:: Activity ::
In the entries below, the lines from the one with "The deprecated Javadoc" through the one with "To understand how to" are to be copied exactly; both ends count.

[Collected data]
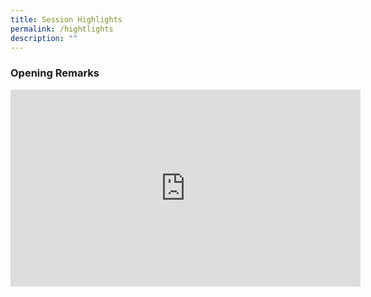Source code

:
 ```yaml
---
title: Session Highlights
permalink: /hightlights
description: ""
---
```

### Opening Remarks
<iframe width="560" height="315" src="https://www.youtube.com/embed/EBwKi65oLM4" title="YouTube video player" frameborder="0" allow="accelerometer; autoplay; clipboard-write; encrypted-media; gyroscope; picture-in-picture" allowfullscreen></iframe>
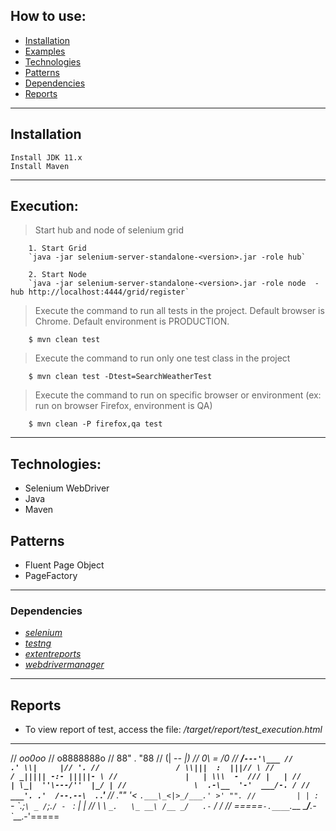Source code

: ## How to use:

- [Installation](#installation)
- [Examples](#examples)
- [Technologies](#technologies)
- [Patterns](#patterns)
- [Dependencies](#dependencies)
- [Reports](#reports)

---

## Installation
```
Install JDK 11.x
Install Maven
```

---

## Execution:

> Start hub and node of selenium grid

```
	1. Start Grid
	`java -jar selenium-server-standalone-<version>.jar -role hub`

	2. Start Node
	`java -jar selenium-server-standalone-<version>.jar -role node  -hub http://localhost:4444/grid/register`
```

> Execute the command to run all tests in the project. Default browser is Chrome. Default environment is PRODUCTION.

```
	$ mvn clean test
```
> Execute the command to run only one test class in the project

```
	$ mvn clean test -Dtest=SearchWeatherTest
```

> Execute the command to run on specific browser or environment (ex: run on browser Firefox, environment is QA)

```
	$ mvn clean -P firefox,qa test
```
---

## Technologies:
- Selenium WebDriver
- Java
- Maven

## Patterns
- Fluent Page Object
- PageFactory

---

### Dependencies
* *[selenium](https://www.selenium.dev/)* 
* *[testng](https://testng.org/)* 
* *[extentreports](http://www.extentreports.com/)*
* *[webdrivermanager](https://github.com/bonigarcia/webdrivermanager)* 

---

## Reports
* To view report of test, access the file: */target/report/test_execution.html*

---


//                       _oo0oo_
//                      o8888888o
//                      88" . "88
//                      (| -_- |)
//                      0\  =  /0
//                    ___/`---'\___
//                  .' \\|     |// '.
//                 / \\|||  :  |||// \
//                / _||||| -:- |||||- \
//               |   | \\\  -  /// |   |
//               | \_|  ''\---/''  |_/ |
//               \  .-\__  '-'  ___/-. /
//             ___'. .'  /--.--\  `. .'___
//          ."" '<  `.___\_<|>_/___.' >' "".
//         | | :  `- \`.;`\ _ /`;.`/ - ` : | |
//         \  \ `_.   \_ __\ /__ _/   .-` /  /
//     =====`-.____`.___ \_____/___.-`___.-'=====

---

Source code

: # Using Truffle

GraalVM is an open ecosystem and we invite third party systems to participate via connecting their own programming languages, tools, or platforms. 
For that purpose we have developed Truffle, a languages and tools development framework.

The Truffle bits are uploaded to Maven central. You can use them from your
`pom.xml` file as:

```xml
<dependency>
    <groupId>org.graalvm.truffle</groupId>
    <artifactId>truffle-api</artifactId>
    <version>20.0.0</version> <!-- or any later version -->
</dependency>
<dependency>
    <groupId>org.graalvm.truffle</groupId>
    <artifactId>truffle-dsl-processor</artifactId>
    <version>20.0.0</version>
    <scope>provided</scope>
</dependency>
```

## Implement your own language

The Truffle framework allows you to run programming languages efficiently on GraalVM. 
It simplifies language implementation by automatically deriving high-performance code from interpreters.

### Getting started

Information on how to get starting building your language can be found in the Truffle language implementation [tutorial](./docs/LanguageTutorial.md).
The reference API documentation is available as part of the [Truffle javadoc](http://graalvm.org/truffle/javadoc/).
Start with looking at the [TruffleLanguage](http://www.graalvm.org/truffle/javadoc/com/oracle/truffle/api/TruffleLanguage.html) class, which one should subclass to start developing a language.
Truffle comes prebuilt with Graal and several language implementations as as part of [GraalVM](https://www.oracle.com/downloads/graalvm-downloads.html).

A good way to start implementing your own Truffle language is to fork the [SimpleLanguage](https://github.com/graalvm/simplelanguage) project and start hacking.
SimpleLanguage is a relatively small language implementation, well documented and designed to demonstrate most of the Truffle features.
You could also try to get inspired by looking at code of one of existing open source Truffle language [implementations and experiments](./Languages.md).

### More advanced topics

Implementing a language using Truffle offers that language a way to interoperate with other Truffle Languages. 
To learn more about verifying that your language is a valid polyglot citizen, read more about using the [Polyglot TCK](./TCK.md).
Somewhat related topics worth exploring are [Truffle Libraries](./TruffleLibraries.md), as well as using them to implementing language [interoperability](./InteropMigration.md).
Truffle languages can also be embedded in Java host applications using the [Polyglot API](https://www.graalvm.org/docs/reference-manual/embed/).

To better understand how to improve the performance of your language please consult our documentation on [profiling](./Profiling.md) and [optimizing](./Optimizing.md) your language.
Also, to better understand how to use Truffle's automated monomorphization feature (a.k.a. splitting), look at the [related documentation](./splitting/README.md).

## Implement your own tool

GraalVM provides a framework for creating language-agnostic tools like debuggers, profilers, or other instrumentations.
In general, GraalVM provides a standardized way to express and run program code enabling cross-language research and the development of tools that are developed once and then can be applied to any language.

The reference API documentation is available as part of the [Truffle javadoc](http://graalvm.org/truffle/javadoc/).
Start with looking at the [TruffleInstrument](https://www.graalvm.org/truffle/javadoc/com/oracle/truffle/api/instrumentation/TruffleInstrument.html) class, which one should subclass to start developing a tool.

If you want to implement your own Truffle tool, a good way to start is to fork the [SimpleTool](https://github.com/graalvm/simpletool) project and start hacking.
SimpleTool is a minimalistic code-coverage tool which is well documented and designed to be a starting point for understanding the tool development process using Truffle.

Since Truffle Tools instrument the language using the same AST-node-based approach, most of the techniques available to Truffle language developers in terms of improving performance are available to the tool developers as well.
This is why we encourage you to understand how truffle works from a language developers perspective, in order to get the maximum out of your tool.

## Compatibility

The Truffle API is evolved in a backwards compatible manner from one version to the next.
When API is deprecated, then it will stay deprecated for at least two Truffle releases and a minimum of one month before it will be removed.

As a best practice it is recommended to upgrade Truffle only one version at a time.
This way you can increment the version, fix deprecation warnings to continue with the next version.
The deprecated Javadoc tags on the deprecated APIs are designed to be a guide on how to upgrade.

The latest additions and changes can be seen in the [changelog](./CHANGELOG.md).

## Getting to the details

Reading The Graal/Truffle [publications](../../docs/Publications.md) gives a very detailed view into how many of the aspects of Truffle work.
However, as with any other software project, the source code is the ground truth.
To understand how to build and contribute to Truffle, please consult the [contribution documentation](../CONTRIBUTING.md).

:: Exercise response ::
The deprecated Javadoc tags on the deprecated APIs are designed to be a guide on how to upgrade.

The latest additions and changes can be seen in the [changelog](./CHANGELOG.md).

## Getting to the details

Reading The Graal/Truffle [publications](../../docs/Publications.md) gives a very detailed view into how many of the aspects of Truffle work.
However, as with any other software project, the source code is the ground truth.
To understand how to build and contribute to Truffle, please consult the [contribution documentation](../CONTRIBUTING.md).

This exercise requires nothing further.